Please return each entry exactly as it appears, but not the pictures.

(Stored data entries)
=== Begin Enclosure ===

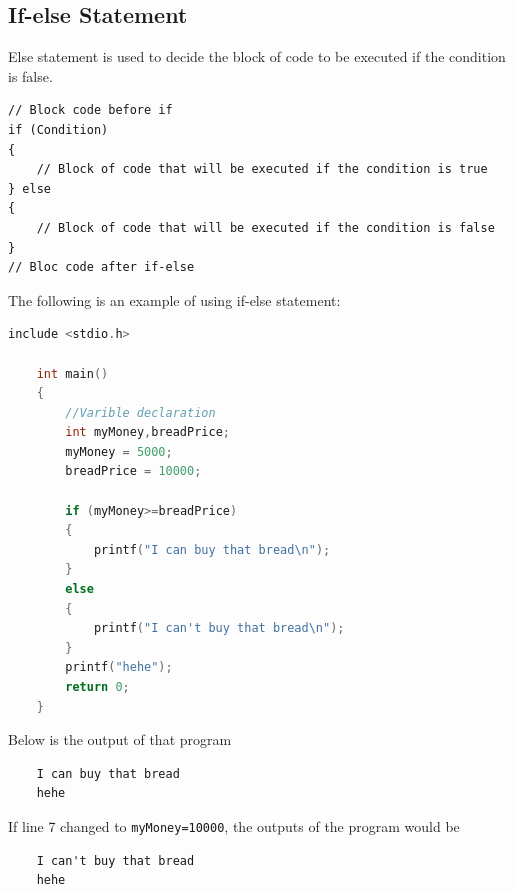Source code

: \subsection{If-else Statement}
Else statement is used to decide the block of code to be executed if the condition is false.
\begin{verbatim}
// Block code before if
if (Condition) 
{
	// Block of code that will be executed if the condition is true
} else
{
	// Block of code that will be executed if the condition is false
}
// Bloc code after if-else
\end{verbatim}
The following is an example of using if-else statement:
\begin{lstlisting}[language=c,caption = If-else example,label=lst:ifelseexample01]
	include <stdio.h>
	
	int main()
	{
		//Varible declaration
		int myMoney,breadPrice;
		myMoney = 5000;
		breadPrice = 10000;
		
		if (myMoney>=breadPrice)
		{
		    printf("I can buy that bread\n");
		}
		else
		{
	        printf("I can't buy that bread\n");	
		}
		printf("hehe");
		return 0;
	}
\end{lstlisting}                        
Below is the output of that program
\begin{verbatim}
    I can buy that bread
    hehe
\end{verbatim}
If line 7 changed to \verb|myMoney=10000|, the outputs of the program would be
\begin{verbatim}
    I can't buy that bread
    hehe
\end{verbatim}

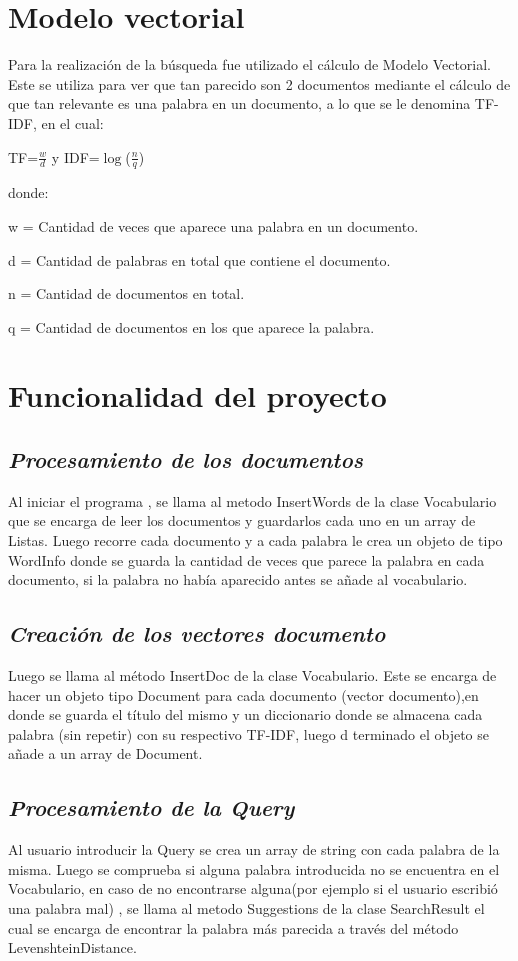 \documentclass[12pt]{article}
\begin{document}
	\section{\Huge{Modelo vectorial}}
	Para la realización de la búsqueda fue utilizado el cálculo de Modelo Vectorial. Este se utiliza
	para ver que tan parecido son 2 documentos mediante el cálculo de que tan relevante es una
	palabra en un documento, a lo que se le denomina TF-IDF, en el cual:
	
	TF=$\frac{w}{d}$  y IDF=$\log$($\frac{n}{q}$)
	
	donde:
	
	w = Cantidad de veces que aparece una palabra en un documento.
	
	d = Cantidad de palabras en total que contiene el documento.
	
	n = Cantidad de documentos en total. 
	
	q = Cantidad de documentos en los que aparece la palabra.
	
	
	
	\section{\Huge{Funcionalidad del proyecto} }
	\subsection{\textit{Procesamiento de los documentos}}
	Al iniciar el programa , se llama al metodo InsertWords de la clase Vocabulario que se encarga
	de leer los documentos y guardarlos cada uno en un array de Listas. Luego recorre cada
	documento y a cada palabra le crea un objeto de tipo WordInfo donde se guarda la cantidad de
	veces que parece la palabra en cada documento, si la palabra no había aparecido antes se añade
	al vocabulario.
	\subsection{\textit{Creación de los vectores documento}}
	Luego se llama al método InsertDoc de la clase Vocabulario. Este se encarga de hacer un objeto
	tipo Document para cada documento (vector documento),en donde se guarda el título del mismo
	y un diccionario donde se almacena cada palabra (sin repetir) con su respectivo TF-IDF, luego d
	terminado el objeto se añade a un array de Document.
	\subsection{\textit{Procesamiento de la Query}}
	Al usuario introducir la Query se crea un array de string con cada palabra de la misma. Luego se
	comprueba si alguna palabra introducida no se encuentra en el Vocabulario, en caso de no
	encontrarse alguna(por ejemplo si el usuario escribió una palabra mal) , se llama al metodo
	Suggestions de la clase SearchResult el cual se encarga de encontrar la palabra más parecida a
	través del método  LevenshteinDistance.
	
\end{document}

=== End Enclosure ===

Problem solution =
Source code

: \subsection{If-else Statement}
Else statement is used to decide the block of code to be executed if the condition is false.
\begin{verbatim}
// Block code before if
if (Condition) 
{
	// Block of code that will be executed if the condition is true
} else
{
	// Block of code that will be executed if the condition is false
}
// Bloc code after if-else
\end{verbatim}
The following is an example of using if-else statement:
\begin{lstlisting}[language=c,caption = If-else example,label=lst:ifelseexample01]
	include <stdio.h>
	
	int main()
	{
		//Varible declaration
		int myMoney,breadPrice;
		myMoney = 5000;
		breadPrice = 10000;
		
		if (myMoney>=breadPrice)
		{
		    printf("I can buy that bread\n");
		}
		else
		{
	        printf("I can't buy that bread\n");	
		}
		printf("hehe");
		return 0;
	}
\end{lstlisting}                        
Below is the output of that program
\begin{verbatim}
    I can buy that bread
    hehe
\end{verbatim}
If line 7 changed to \verb|myMoney=10000|, the outputs of the program would be
\begin{verbatim}
    I can't buy that bread
    hehe
\end{verbatim}

 \documentclass[12pt]{article}
\begin{document}
	\section{\Huge{Modelo vectorial}}
	Para la realización de la búsqueda fue utilizado el cálculo de Modelo Vectorial. Este se utiliza
	para ver que tan parecido son 2 documentos mediante el cálculo de que tan relevante es una
	palabra en un documento, a lo que se le denomina TF-IDF, en el cual:
	
	TF=$\frac{w}{d}$  y IDF=$\log$($\frac{n}{q}$)
	
	donde:
	
	w = Cantidad de veces que aparece una palabra en un documento.
	
	d = Cantidad de palabras en total que contiene el documento.
	
	n = Cantidad de documentos en total. 
	
	q = Cantidad de documentos en los que aparece la palabra.
	
	
	
	\section{\Huge{Funcionalidad del proyecto} }
	\subsection{\textit{Procesamiento de los documentos}}
	Al iniciar el programa , se llama al metodo InsertWords de la clase Vocabulario que se encarga
	de leer los documentos y guardarlos cada uno en un array de Listas. Luego recorre cada
	documento y a cada palabra le crea un objeto de tipo WordInfo donde se guarda la cantidad de
	veces que parece la palabra en cada documento, si la palabra no había aparecido antes se añade
	al vocabulario.
	\subsection{\textit{Creación de los vectores documento}}
	Luego se llama al método InsertDoc de la clase Vocabulario. Este se encarga de hacer un objeto
	tipo Document para cada documento (vector documento),en donde se guarda el título del mismo
	y un diccionario donde se almacena cada palabra (sin repetir) con su respectivo TF-IDF, luego d
	terminado el objeto se añade a un array de Document.
	\subsection{\textit{Procesamiento de la Query}}
	Al usuario introducir la Query se crea un array de string con cada palabra de la misma. Luego se
	comprueba si alguna palabra introducida no se encuentra en el Vocabulario, en caso de no
	encontrarse alguna(por ejemplo si el usuario escribió una palabra mal) , se llama al metodo
	Suggestions de la clase SearchResult el cual se encarga de encontrar la palabra más parecida a
	través del método  LevenshteinDistance.
	
\end{document}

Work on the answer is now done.